将SARS-CoV-2及其变种的相关序列设置为序列库内的唯一数据集(Dataset),并利用DNAsp6中的“Polymorphism”功能检索SARS-CoV-2所含单核苷酸多态性位点(Single nucleotide polymorphism sites, SNP sites)[18]的数目(以下简称为SNP位点)。本质上,SNP位点与变异位点(Variable sites)含义相同[19],因此,再利用DNAsp6中的“Polymorphic sites”功能记录SARS-CoV-2中所有变异位点在序列库中的相对位置。

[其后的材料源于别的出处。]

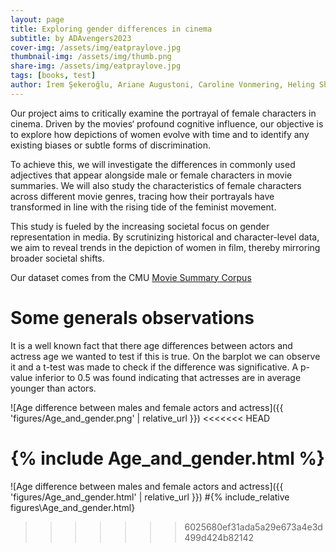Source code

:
 ```yaml
---
layout: page
title: Exploring gender differences in cinema
subtitle: by ADAvengers2023
cover-img: /assets/img/eatpraylove.jpg
thumbnail-img: /assets/img/thumb.png
share-img: /assets/img/eatpraylove.jpg
tags: [books, test]
author: İrem Şekeroğlu, Ariane Augustoni, Caroline Vonmering, Heling Shi, Shu Yang
---
```

Our project aims to critically examine the portrayal of female characters in cinema. Driven by the movies‘ profound cognitive influence, our objective is to explore how depictions of women evolve with time and to identify any existing biases or subtle forms of discrimination.

To achieve this, we will investigate the differences in commonly used adjectives that appear alongside male or female characters in movie summaries. We will also study the characteristics of female characters across different movie genres, tracing how their portrayals have transformed in line with the rising tide of the feminist movement.

This study is fueled by the increasing societal focus on gender representation in media. By scrutinizing historical and character-level data, we aim to reveal trends in the depiction of women in film, thereby mirroring broader societal shifts.

Our dataset comes from the CMU [Movie Summary Corpus](https://www.cs.cmu.edu/~ark/personas/)

# Some generals observations

It is a well known fact that there age differences between actors and actress age we wanted to test if this is true. On the barplot we can observe it and a t-test was made to check if the difference was significative. A p-value inferior to 0.5 was found indicating that actresses are in average younger than actors.

![Age difference between males and female actors and actress]({{ 'figures/Age_and_gender.png' | relative_url }})
<<<<<<< HEAD

{% include Age_and_gender.html %}
=======
![Age difference between males and female actors and actress]({{ 'figures/Age_and_gender.html' | relative_url }})
#{% include_relative figures\Age_and_gender.html}
>>>>>>> 6025680ef31ada5a29e673a4e3d499d424b82142
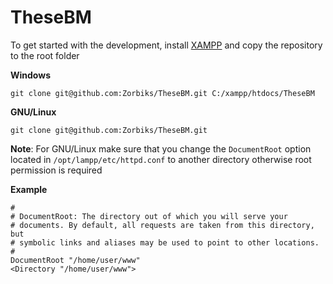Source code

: # TheseBM

To get started with the development, install [XAMPP](https://www.apachefriends.org/download.html) and copy the repository to the root folder

**Windows**

```
git clone git@github.com:Zorbiks/TheseBM.git C:/xampp/htdocs/TheseBM
```

**GNU/Linux**

```
git clone git@github.com:Zorbiks/TheseBM.git
```

**Note**: For GNU/Linux make sure that you change the ```DocumentRoot``` option located in ```/opt/lampp/etc/httpd.conf``` to another directory otherwise root permission is required

**Example**
```
# 
# DocumentRoot: The directory out of which you will serve your
# documents. By default, all requests are taken from this directory, but
# symbolic links and aliases may be used to point to other locations.
#
DocumentRoot "/home/user/www"
<Directory "/home/user/www">
```
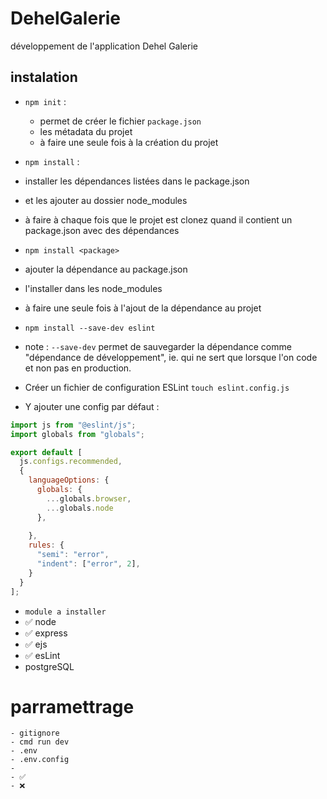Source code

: # DehelGalerie
développement de l'application Dehel Galerie

## instalation


- `npm init` : 
  - permet de créer le fichier `package.json`
  - les métadata du projet
  - à faire une seule fois à la création du projet

- `npm install` :
 - installer les dépendances listées dans le package.json
 - et les ajouter au dossier node_modules
 - à faire à chaque fois que le projet est clonez quand il contient un package.json avec des dépendances

- `npm install <package>`
 - ajouter la dépendance au package.json
 - l'installer dans les node_modules
 - à faire une seule fois à l'ajout de la dépendance au projet

- `npm install --save-dev eslint`
 - note : `--save-dev` permet de sauvegarder la dépendance comme "dépendance de développement", ie. qui ne sert que lorsque l'on code et non pas en production.
 - Créer un fichier de configuration ESLint `touch eslint.config.js`
 - Y ajouter une config par défaut :

```js
import js from "@eslint/js";
import globals from "globals";

export default [
  js.configs.recommended,
  {
    languageOptions: {
      globals: {
        ...globals.browser,
        ...globals.node
      },
      
    },
    rules: {
      "semi": "error",
      "indent": ["error", 2],
    }
  }
];
```

- `module a installer`
 - ✅ node
 - ✅ express
 - ✅ ejs
 - ✅ esLint
 - postgreSQL





# parramettrage

```
- gitignore
- cmd run dev
- .env
- .env.config
- 
- ✅
- ❌


```

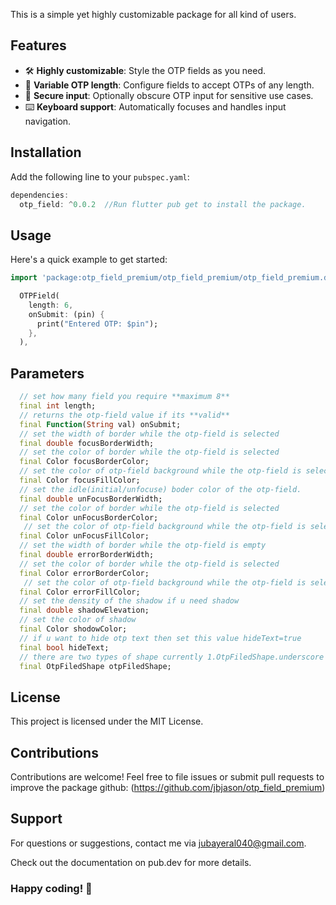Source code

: 
This is a simple yet highly customizable package for all kind of users.

## Features

- 🛠️ **Highly customizable**: Style the OTP fields as you need.
- 🔢 **Variable OTP length**: Configure fields to accept OTPs of any length.
- 🔐 **Secure input**: Optionally obscure OTP input for sensitive use cases.
- ⌨️ **Keyboard support**: Automatically focuses and handles input navigation.

## Installation

Add the following line to your `pubspec.yaml`:

```dart
dependencies:
  otp_field: ^0.0.2  //Run flutter pub get to install the package.
```

## Usage
Here's a quick example to get started:

```dart
import 'package:otp_field_premium/otp_field_premium/otp_field_premium.dart';

  OTPField(
    length: 6,
    onSubmit: (pin) {
      print("Entered OTP: $pin");
    },
  ),
```

## Parameters

```dart
  // set how many field you require **maximum 8**
  final int length;
  // returns the otp-field value if its **valid** 
  final Function(String val) onSubmit;
  // set the width of border while the otp-field is selected
  final double focusBorderWidth;
  // set the color of border while the otp-field is selected
  final Color focusBorderColor;
  // set the color of otp-field background while the otp-field is selected
  final Color focusFillColor;
  // set the idle(initial/unfocuse) boder color of the otp-field. 
  final double unFocusBorderWidth;
  // set the color of border while the otp-field is selected
  final Color unFocusBorderColor;
   // set the color of otp-field background while the otp-field is selected
  final Color unFocusFillColor;
  // set the width of border while the otp-field is empty
  final double errorBorderWidth;
  // set the color of border while the otp-field is selected
  final Color errorBorderColor;
   // set the color of otp-field background while the otp-field is selected
  final Color errorFillColor;
  // set the density of the shadow if u need shadow
  final double shadowElevation;
  // set the color of shadow
  final Color shodowColor;
  // if u want to hide otp text then set this value hideText=true
  final bool hideText;
  // there are two types of shape currently 1.OtpFiledShape.underscore 2.OtpFiledShape.square 
  final OtpFiledShape otpFiledShape;
```

## License
This project is licensed under the MIT License.

## Contributions
Contributions are welcome! Feel free to file issues or submit pull requests to improve the package
github: (https://github.com/jbjason/otp_field_premium)

## Support
For questions or suggestions, contact me via jubayeral040@gmail.com.

Check out the documentation on pub.dev for more details.

### Happy coding! 🚀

根据检索到的所有SNP位点,以其中一个位点为截取条形码片段的起始端,以该位点后续一个位点作为片段的末端对序列库内SARS-CoV-2序列进行片段剪切。利用NCBI的Blast序列比对窗口(https:∥blast.ncbi.nlm.nih.gov/Blast.cgi)对剪切的所有片段进行标准核苷酸数据库(Standard nucleotide databases)内比对,其比对对象包括所有在NCBI正式发布的核苷酸序列(截至2022年6月共计发布83 793 632条),并设置比对结果参数(Program selection parameters)为仅包含最高相似度序列(Highly similar sequences)。得到片段的前5 000个Blast比对结果后(最大结果显示数目为5 000),记录所有结果中的最高比对总分值(Total scores)。当5 000个比对结果均为SARS-CoV-2毒株并且相应的比对总分值始终等于最高比对总分值时,认为该片段可以准确稳定地鉴定SARS-CoV-2。在Blast系统中,输入的每个片段长度并不相同,对片段Blast后的比对总分值大小也不相同。由于序列库经MEGA比对后内部出现部分空缺位(Gaps and missing data)[20],需要利用DNAsp6中的“Conserved DNA regions”功能对剪切的片段进行序列库内保守性测试[21],以得到每个片段的打分数据(Pvalues)作为评价条形码片段的依据。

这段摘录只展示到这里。